When analysing business processes which have a start time & end time it's not uncommon for KPIs to require the business duration between those times. Until now, if I was measuring business days between dates, I was doing it in DAX using my DimCalendar table, similar to this article at SQLBI.com. It's very fast and is not a big performance hit on your data model.




Recently I had a requirement to do business hours calculations, accurate to minute level. I chose Power Query to attack this problem, it performed well so I thought I'd share it with you.


Approach


Here's the overall approach:

  • With a Start Datetime and End Datetime, I generate a list of every timestamp between the two.

  • The increments of the timestamps are in 1 minute intervals.

  • Each of the timestamps in this list is evaluated and flagged as being within business hours, or not.

  • The timestamps flagged as being within business hours are counted to give the total number of minutes

  • The business minutes can feed into KPIs analysing business processes


The intervals of minutes in the above can be replaced by hours, depending on how granular your source data is, and how accurate your reporting requirements are. The trade-off being performance to calculate the business duration is 60X better with hours, but less accurate.


The coding part


In Power Query, it only took two steps in a function to achieve it!


It boils down to two key functions. List.DateTimes and List.Accumulate


List.Datetimes is relatively straight forward. It generates a list object containing all of the timestamps between the start & end.


List.Accumulate is a very clever function that iterates through a list object, applying logic for each item and accumulating a total until you reach the end.


Without further ado, here is the simple function I used. The below is named as fn_Get_BusinessMinutes in my list of queries.

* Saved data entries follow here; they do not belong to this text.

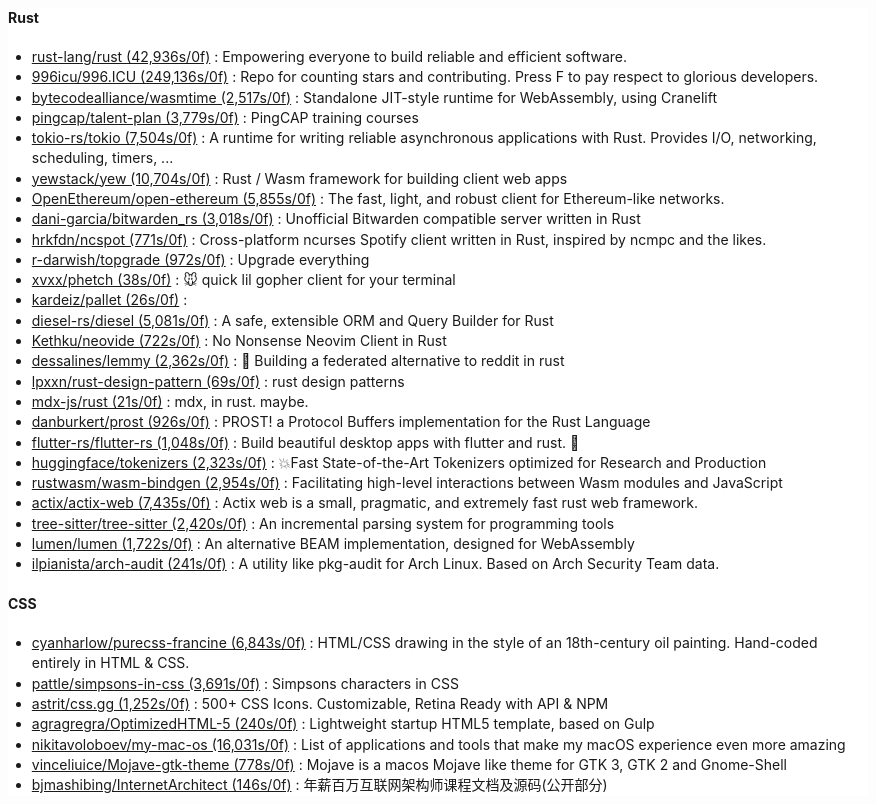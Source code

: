 #### Rust
* [rust-lang/rust (42,936s/0f)](https://github.com/rust-lang/rust) : Empowering everyone to build reliable and efficient software.
* [996icu/996.ICU (249,136s/0f)](https://github.com/996icu/996.ICU) : Repo for counting stars and contributing. Press F to pay respect to glorious developers.
* [bytecodealliance/wasmtime (2,517s/0f)](https://github.com/bytecodealliance/wasmtime) : Standalone JIT-style runtime for WebAssembly, using Cranelift
* [pingcap/talent-plan (3,779s/0f)](https://github.com/pingcap/talent-plan) : PingCAP training courses
* [tokio-rs/tokio (7,504s/0f)](https://github.com/tokio-rs/tokio) : A runtime for writing reliable asynchronous applications with Rust. Provides I/O, networking, scheduling, timers, ...
* [yewstack/yew (10,704s/0f)](https://github.com/yewstack/yew) : Rust / Wasm framework for building client web apps
* [OpenEthereum/open-ethereum (5,855s/0f)](https://github.com/OpenEthereum/open-ethereum) : The fast, light, and robust client for Ethereum-like networks.
* [dani-garcia/bitwarden_rs (3,018s/0f)](https://github.com/dani-garcia/bitwarden_rs) : Unofficial Bitwarden compatible server written in Rust
* [hrkfdn/ncspot (771s/0f)](https://github.com/hrkfdn/ncspot) : Cross-platform ncurses Spotify client written in Rust, inspired by ncmpc and the likes.
* [r-darwish/topgrade (972s/0f)](https://github.com/r-darwish/topgrade) : Upgrade everything
* [xvxx/phetch (38s/0f)](https://github.com/xvxx/phetch) : 🐭 quick lil gopher client for your terminal
* [kardeiz/pallet (26s/0f)](https://github.com/kardeiz/pallet) : 
* [diesel-rs/diesel (5,081s/0f)](https://github.com/diesel-rs/diesel) : A safe, extensible ORM and Query Builder for Rust
* [Kethku/neovide (722s/0f)](https://github.com/Kethku/neovide) : No Nonsense Neovim Client in Rust
* [dessalines/lemmy (2,362s/0f)](https://github.com/dessalines/lemmy) : 🐀 Building a federated alternative to reddit in rust
* [lpxxn/rust-design-pattern (69s/0f)](https://github.com/lpxxn/rust-design-pattern) : rust design patterns
* [mdx-js/rust (21s/0f)](https://github.com/mdx-js/rust) : mdx, in rust. maybe.
* [danburkert/prost (926s/0f)](https://github.com/danburkert/prost) : PROST! a Protocol Buffers implementation for the Rust Language
* [flutter-rs/flutter-rs (1,048s/0f)](https://github.com/flutter-rs/flutter-rs) : Build beautiful desktop apps with flutter and rust. 🌠
* [huggingface/tokenizers (2,323s/0f)](https://github.com/huggingface/tokenizers) : 💥Fast State-of-the-Art Tokenizers optimized for Research and Production
* [rustwasm/wasm-bindgen (2,954s/0f)](https://github.com/rustwasm/wasm-bindgen) : Facilitating high-level interactions between Wasm modules and JavaScript
* [actix/actix-web (7,435s/0f)](https://github.com/actix/actix-web) : Actix web is a small, pragmatic, and extremely fast rust web framework.
* [tree-sitter/tree-sitter (2,420s/0f)](https://github.com/tree-sitter/tree-sitter) : An incremental parsing system for programming tools
* [lumen/lumen (1,722s/0f)](https://github.com/lumen/lumen) : An alternative BEAM implementation, designed for WebAssembly
* [ilpianista/arch-audit (241s/0f)](https://github.com/ilpianista/arch-audit) : A utility like pkg-audit for Arch Linux. Based on Arch Security Team data.

#### CSS
* [cyanharlow/purecss-francine (6,843s/0f)](https://github.com/cyanharlow/purecss-francine) : HTML/CSS drawing in the style of an 18th-century oil painting. Hand-coded entirely in HTML & CSS.
* [pattle/simpsons-in-css (3,691s/0f)](https://github.com/pattle/simpsons-in-css) : Simpsons characters in CSS
* [astrit/css.gg (1,252s/0f)](https://github.com/astrit/css.gg) : 500+ CSS Icons. Customizable, Retina Ready with API & NPM
* [agragregra/OptimizedHTML-5 (240s/0f)](https://github.com/agragregra/OptimizedHTML-5) : Lightweight startup HTML5 template, based on Gulp
* [nikitavoloboev/my-mac-os (16,031s/0f)](https://github.com/nikitavoloboev/my-mac-os) : List of applications and tools that make my macOS experience even more amazing
* [vinceliuice/Mojave-gtk-theme (778s/0f)](https://github.com/vinceliuice/Mojave-gtk-theme) : Mojave is a macos Mojave like theme for GTK 3, GTK 2 and Gnome-Shell
* [bjmashibing/InternetArchitect (146s/0f)](https://github.com/bjmashibing/InternetArchitect) : 年薪百万互联网架构师课程文档及源码(公开部分)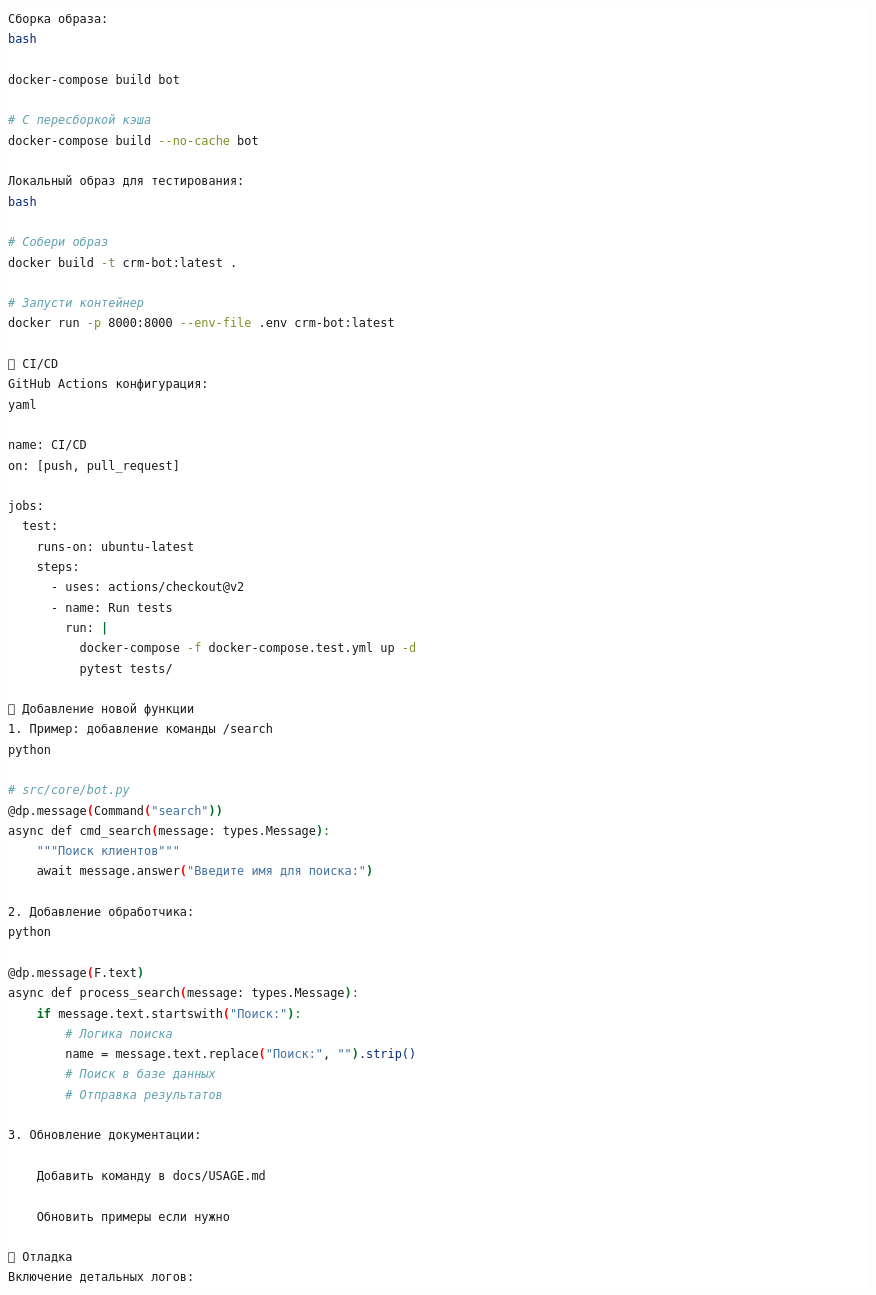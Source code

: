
 ```bash
Сборка образа:
bash

docker-compose build bot

# С пересборкой кэша
docker-compose build --no-cache bot

Локальный образ для тестирования:
bash

# Собери образ
docker build -t crm-bot:latest .

# Запусти контейнер
docker run -p 8000:8000 --env-file .env crm-bot:latest

🔄 CI/CD
GitHub Actions конфигурация:
yaml

name: CI/CD
on: [push, pull_request]

jobs:
  test:
    runs-on: ubuntu-latest
    steps:
      - uses: actions/checkout@v2
      - name: Run tests
        run: |
          docker-compose -f docker-compose.test.yml up -d
          pytest tests/

🎯 Добавление новой функции
1. Пример: добавление команды /search
python

# src/core/bot.py
@dp.message(Command("search"))
async def cmd_search(message: types.Message):
    """Поиск клиентов"""
    await message.answer("Введите имя для поиска:")

2. Добавление обработчика:
python

@dp.message(F.text)
async def process_search(message: types.Message):
    if message.text.startswith("Поиск:"):
        # Логика поиска
        name = message.text.replace("Поиск:", "").strip()
        # Поиск в базе данных
        # Отправка результатов

3. Обновление документации:

    Добавить команду в docs/USAGE.md

    Обновить примеры если нужно

🐛 Отладка
Включение детальных логов:
```
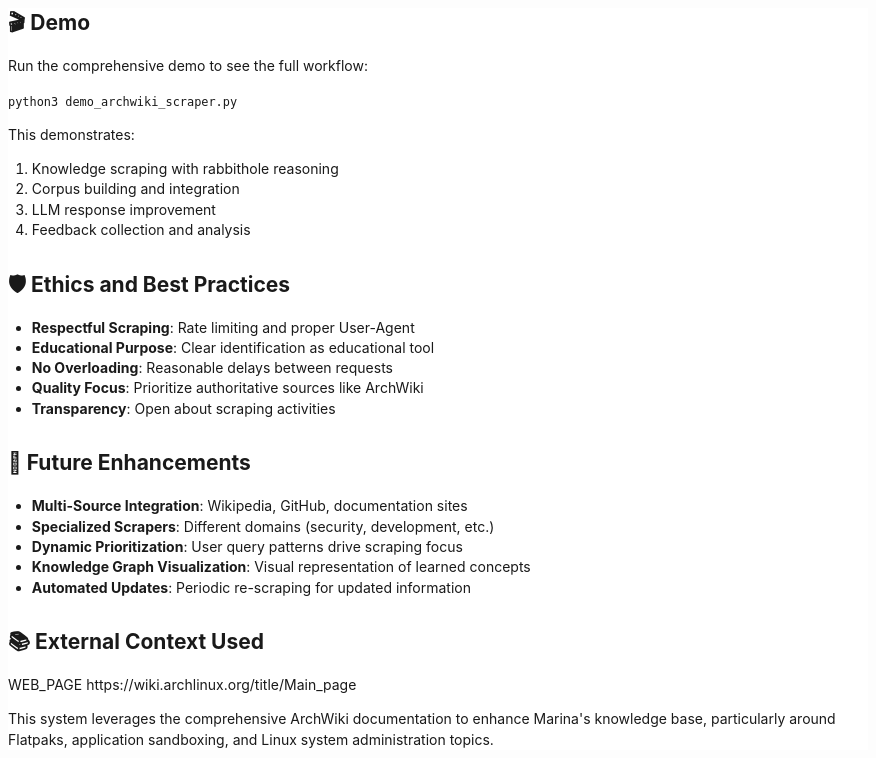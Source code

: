 ## 🎬 Demo

Run the comprehensive demo to see the full workflow:

```bash
python3 demo_archwiki_scraper.py
```

This demonstrates:
1. Knowledge scraping with rabbithole reasoning
2. Corpus building and integration
3. LLM response improvement
4. Feedback collection and analysis

## 🛡️ Ethics and Best Practices

- **Respectful Scraping**: Rate limiting and proper User-Agent
- **Educational Purpose**: Clear identification as educational tool
- **No Overloading**: Reasonable delays between requests
- **Quality Focus**: Prioritize authoritative sources like ArchWiki
- **Transparency**: Open about scraping activities

## 🔮 Future Enhancements

- **Multi-Source Integration**: Wikipedia, GitHub, documentation sites
- **Specialized Scrapers**: Different domains (security, development, etc.)
- **Dynamic Prioritization**: User query patterns drive scraping focus
- **Knowledge Graph Visualization**: Visual representation of learned concepts
- **Automated Updates**: Periodic re-scraping for updated information

## 📚 External Context Used

<citations>
  <document>
      <document_type>WEB_PAGE</document_type>
      <document_id>https://wiki.archlinux.org/title/Main_page</document_id>
  </document>
</citations>

This system leverages the comprehensive ArchWiki documentation to enhance Marina's knowledge base, particularly around Flatpaks, application sandboxing, and Linux system administration topics.
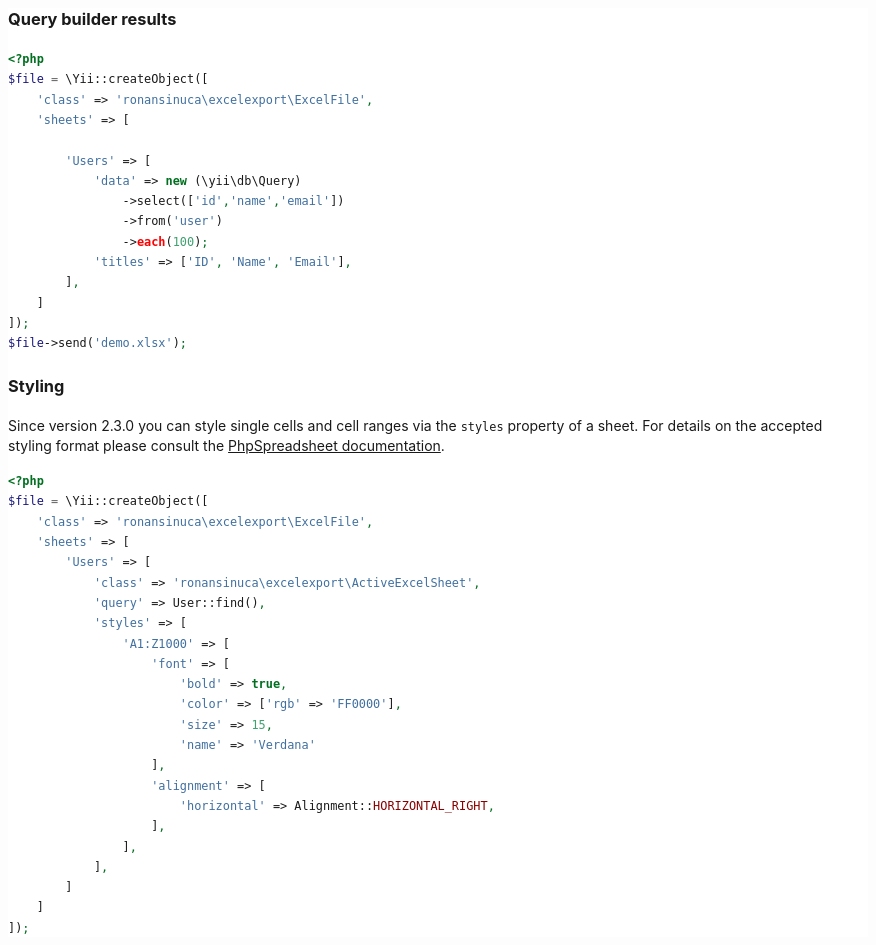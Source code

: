 ### Query builder results

```php
<?php
$file = \Yii::createObject([
    'class' => 'ronansinuca\excelexport\ExcelFile',
    'sheets' => [

        'Users' => [
            'data' => new (\yii\db\Query)
                ->select(['id','name','email'])
                ->from('user')
                ->each(100);
            'titles' => ['ID', 'Name', 'Email'],
        ],
    ]
]);
$file->send('demo.xlsx');
```

### Styling

Since version 2.3.0 you can style single cells and cell ranges via the `styles`
property of a sheet. For details on the accepted styling format please consult the
[PhpSpreadsheet documentation](https://phpoffice.github.io/PhpSpreadsheet/namespaces/phpoffice-phpspreadsheet-style.html).

```php
<?php
$file = \Yii::createObject([
    'class' => 'ronansinuca\excelexport\ExcelFile',
    'sheets' => [
        'Users' => [
            'class' => 'ronansinuca\excelexport\ActiveExcelSheet',
            'query' => User::find(),
            'styles' => [
                'A1:Z1000' => [
                    'font' => [
                        'bold' => true,
                        'color' => ['rgb' => 'FF0000'],
                        'size' => 15,
                        'name' => 'Verdana'
                    ],
                    'alignment' => [
                        'horizontal' => Alignment::HORIZONTAL_RIGHT,
                    ],
                ],
            ],
        ]
    ]
]);
```
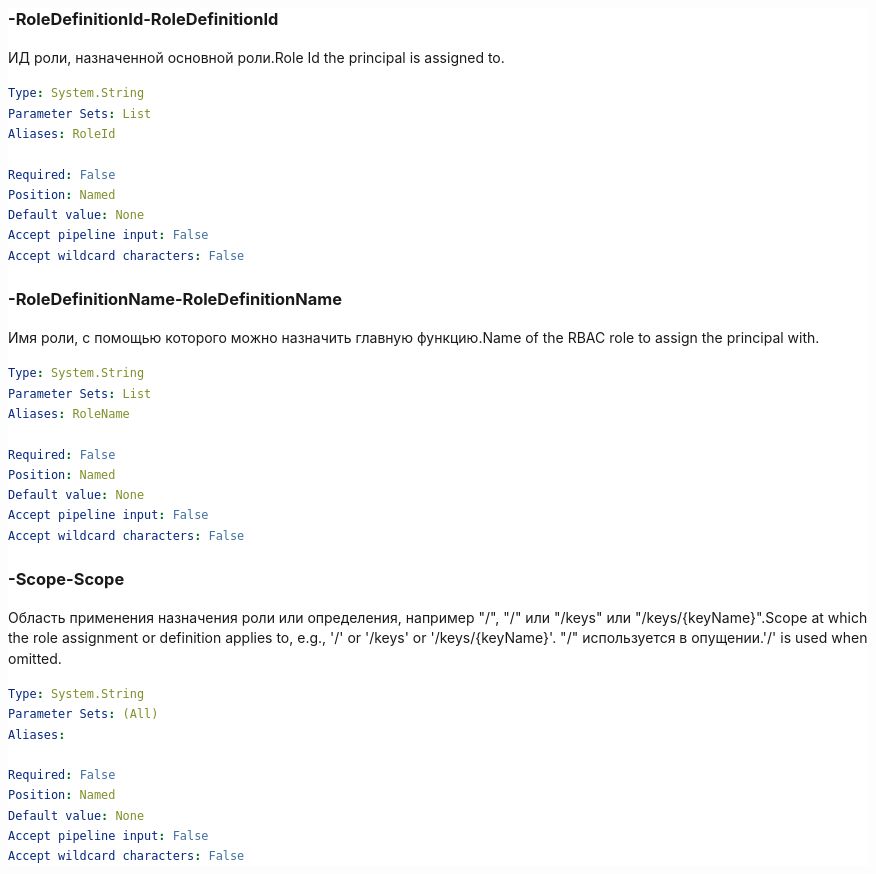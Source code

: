 ### <span data-ttu-id="5e396-135">-RoleDefinitionId</span><span class="sxs-lookup"><span data-stu-id="5e396-135">-RoleDefinitionId</span></span>
<span data-ttu-id="5e396-136">ИД роли, назначенной основной роли.</span><span class="sxs-lookup"><span data-stu-id="5e396-136">Role Id the principal is assigned to.</span></span>

```yaml
Type: System.String
Parameter Sets: List
Aliases: RoleId

Required: False
Position: Named
Default value: None
Accept pipeline input: False
Accept wildcard characters: False
```

### <span data-ttu-id="5e396-137">-RoleDefinitionName</span><span class="sxs-lookup"><span data-stu-id="5e396-137">-RoleDefinitionName</span></span>
<span data-ttu-id="5e396-138">Имя роли, с помощью которого можно назначить главную функцию.</span><span class="sxs-lookup"><span data-stu-id="5e396-138">Name of the RBAC role to assign the principal with.</span></span>

```yaml
Type: System.String
Parameter Sets: List
Aliases: RoleName

Required: False
Position: Named
Default value: None
Accept pipeline input: False
Accept wildcard characters: False
```

### <span data-ttu-id="5e396-139">-Scope</span><span class="sxs-lookup"><span data-stu-id="5e396-139">-Scope</span></span>
<span data-ttu-id="5e396-140">Область применения назначения роли или определения, например "/", "/" или "/keys" или "/keys/{keyName}".</span><span class="sxs-lookup"><span data-stu-id="5e396-140">Scope at which the role assignment or definition applies to, e.g., '/' or '/keys' or '/keys/{keyName}'.</span></span>
<span data-ttu-id="5e396-141">"/" используется в опущении.</span><span class="sxs-lookup"><span data-stu-id="5e396-141">'/' is used when omitted.</span></span>

```yaml
Type: System.String
Parameter Sets: (All)
Aliases:

Required: False
Position: Named
Default value: None
Accept pipeline input: False
Accept wildcard characters: False
```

You can also take public holidays into account. I generated a list of Irish holidays, which you can edit to your own location



let
  HolidayList = {
    #date(2022,1,3),#date(2022,3,17),#date(2022,4,18),
    #date(2022,5,2),#date(2022,6,6),#date(2022,8,1),
    #date(2022,10,31),#date(2022,12,27),#date(2022,12,26)
    }
in
  HolidayList


Now, here's the function!


(StartDateTime as datetime, EndDateTime as datetime) => 

let
    Source = List.DateTimes(
        StartDateTime,
        Duration.TotalMinutes(EndDateTime-StartDateTime),
        #duration(0,0,1,0)),
    GetDays = List.Accumulate(
        Source,
        0,
        (state,current) => 
            if List.Contains(HolidayList, Date.From(current)) then state+0
            else if Date.DayOfWeek(current, Day.Monday) <5 and Time.Hour(current) >=9 and Time.Hour(current) <17 then state+1
            else state+0)
in
    GetDays



Enhancements


The above query can be modified to be more dynamic/customisable. For example, I hardcoded the business hours being 9-5. They could become parameters.

Performance


It's a relatively meaty calculation so I put a few tests together to see how it performed. The total time to calculate this for a dataset is the combination of both the total row count and the number of increments between your start & end dates.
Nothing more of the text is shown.